The dream mustgo on, comment dit-on ça en allemand ?
Une langue élitiste et sulfureuse à laquelle, on le sait, les ados français
se sont désormais mis avec passion. A Paris, le très sérieux Goethe
Institut lui-même aurait observé une hausse sans précédent de ses
inscriptions. A vrai dire, les Tokio Hotel semblent pourtant moins les
héritiers du «Kautrock», ce hardmetal teuton qui fut seul à même de
concurrencer les Anglo-Saxons dans les années 1980 avec des groupes
comme Scorpions, que les bénéficiaires de l'engouement pour tout ce qui
touche, même de loin, à l'univers nippon. Ce tsunami qui, dans le
sillage des Pokémon et autres Yu-Gi-Oh, déferle depuis des années déjà
sur toutes les cours de récré du pays. Nul hasard à cet égard si les
juniors français, premiers consommateurs de mangas derrière les
Japonais, sont aujourd'hui les plus accros aux excentricités
capillaires du chanteur de «Durch den Monsun».

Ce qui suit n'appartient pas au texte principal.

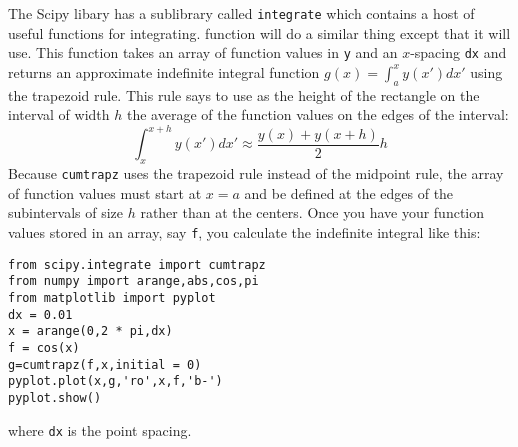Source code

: The Scipy libary has a sublibrary called {\tt integrate} which
contains a host of useful functions for integrating.  function will do a similar thing except that it
will use.
 This function takes an array of function
values in {\tt y} and an $x$-spacing {\tt dx} and returns an approximate
indefinite integral function $g(x)=\int_a^x y(x') dx'$ using the trapezoid
rule. This rule says to use as the height of the rectangle on the interval of
width $h$ the average of the function values on the edges of the interval:
\begin{equation}
\int_x^{x+h} y(x') dx' \approx \frac{y(x)+y(x+h) }{ 2} h
\end{equation}
Because \texttt{cumtrapz} uses the trapezoid rule instead of the midpoint
rule, the array of function values must start at $x=a$ and be defined at the
edges of the subintervals of size $h$ rather than at the centers.  Once you
have your function values stored in an array, say \texttt{f}, you calculate
the indefinite integral like this:
\begin{Verbatim}
from scipy.integrate import cumtrapz
from numpy import arange,abs,cos,pi
from matplotlib import pyplot
dx = 0.01
x = arange(0,2 * pi,dx)
f = cos(x)
g=cumtrapz(f,x,initial = 0)
pyplot.plot(x,g,'ro',x,f,'b-')
pyplot.show()
\end{Verbatim}
where \texttt{dx} is the point spacing.

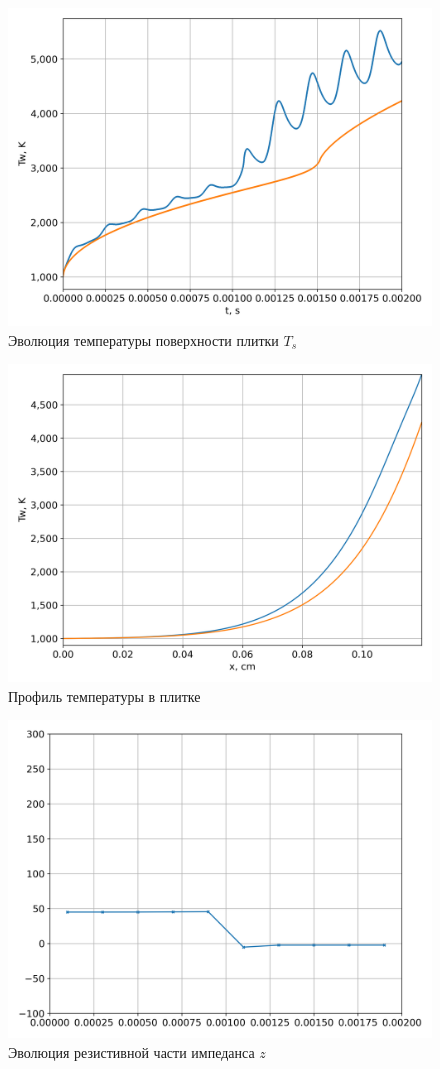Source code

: \begin{figure}[H]
	\centering
	\includegraphics[width=0.7\linewidth]{material/omega10amp1.0/temperature_plot.png}
    \caption[]{Эволюция температуры поверхности плитки $T_s$}
    \label{pic::heatcond::omega10amp1.0::temperature_plot}
\end{figure}

\begin{figure}[H]
	\centering
	\includegraphics[width=0.7\linewidth]{material/omega10amp1.0/temperature_distribution_plot.png}
    \caption[]{Профиль температуры в плитке}
    \label{pic::heatcond::omega10amp1.0::temperature_distribution_plot}
\end{figure}
\begin{figure}[H]
	\centering
	\includegraphics[width=0.7\linewidth]{material/z_plot.png}
    \caption[]{Эволюция резистивной части импеданса $z$ }
    \label{pic::heatcond::omega10amp1.0::z_plot}
\end{figure}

« Le succès du manga, c'est avant tout le reflet de la culture de l'image. La montée en puissance de la dimension visuelle »,
suggère le sociologue Claude Poissenot. L'effet L'Oréal «fixation
béton» ne suffit pourtant pas davantage à expliquer la magie Tokio
Hotel. Univers romantico-ombrageux, textes en partie écrits et
finement interprétés par Bill Kaulitz, lourde batterie et arrangements
impeccables quoi qu'en disent les détracteurs, toute une génération se
retrouve dans les regards tourmentés de ces grands ados très clean. Le
show du soir, deux pleines heures réglées au millimètre, en dit long à
cet égard sur le solide «métier» des Tokio boys. On s'attendait à se
faire déchirer les tympans par la stridence des Biiiiiiiiiill. C'est en
définitive au prénom du batteur de 19 ans, Gustav Schäfer, de loin le
plus martelé, que les journalistes non munis de bouchons d'oreille
devront leur souriant calvaire. Toute la soirée durant, une forêt
mouvante et bleuâtre de lumière de portables éclaire l'enfer sonore de
Bercy. Les briquets d'antan, c'est comme le «vrai rock» à la papa :
parle à ma main, Philippe Manoeuvre.